Dataset excerpts.
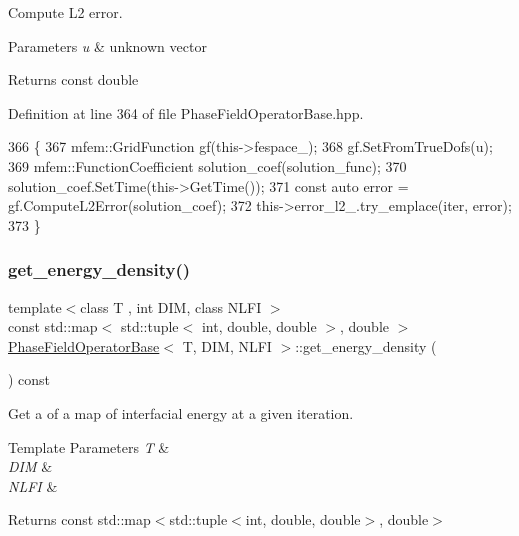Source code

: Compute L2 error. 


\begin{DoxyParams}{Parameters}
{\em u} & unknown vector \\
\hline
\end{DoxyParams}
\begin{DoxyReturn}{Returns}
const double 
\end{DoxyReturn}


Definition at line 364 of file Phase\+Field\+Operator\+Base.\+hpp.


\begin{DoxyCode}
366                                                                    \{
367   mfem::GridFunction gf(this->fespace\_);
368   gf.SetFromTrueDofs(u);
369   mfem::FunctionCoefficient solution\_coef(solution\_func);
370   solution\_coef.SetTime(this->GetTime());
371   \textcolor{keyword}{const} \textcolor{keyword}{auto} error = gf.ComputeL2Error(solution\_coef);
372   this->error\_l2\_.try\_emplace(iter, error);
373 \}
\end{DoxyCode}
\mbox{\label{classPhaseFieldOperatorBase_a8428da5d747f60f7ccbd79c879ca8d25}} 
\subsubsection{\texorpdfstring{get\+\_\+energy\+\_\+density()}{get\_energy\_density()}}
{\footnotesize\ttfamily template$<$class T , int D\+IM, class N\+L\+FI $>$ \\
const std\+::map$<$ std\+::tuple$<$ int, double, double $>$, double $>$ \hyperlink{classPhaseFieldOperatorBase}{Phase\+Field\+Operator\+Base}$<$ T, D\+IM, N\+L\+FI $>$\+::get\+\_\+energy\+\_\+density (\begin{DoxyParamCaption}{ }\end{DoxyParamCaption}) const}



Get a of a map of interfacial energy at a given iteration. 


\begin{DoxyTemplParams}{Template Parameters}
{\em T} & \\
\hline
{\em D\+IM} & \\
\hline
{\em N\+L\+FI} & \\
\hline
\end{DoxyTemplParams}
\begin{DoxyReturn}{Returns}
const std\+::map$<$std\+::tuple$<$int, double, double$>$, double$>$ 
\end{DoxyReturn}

What to produce. Only a number is needed: how many lines of the material above contain "this"?

Your solution. 3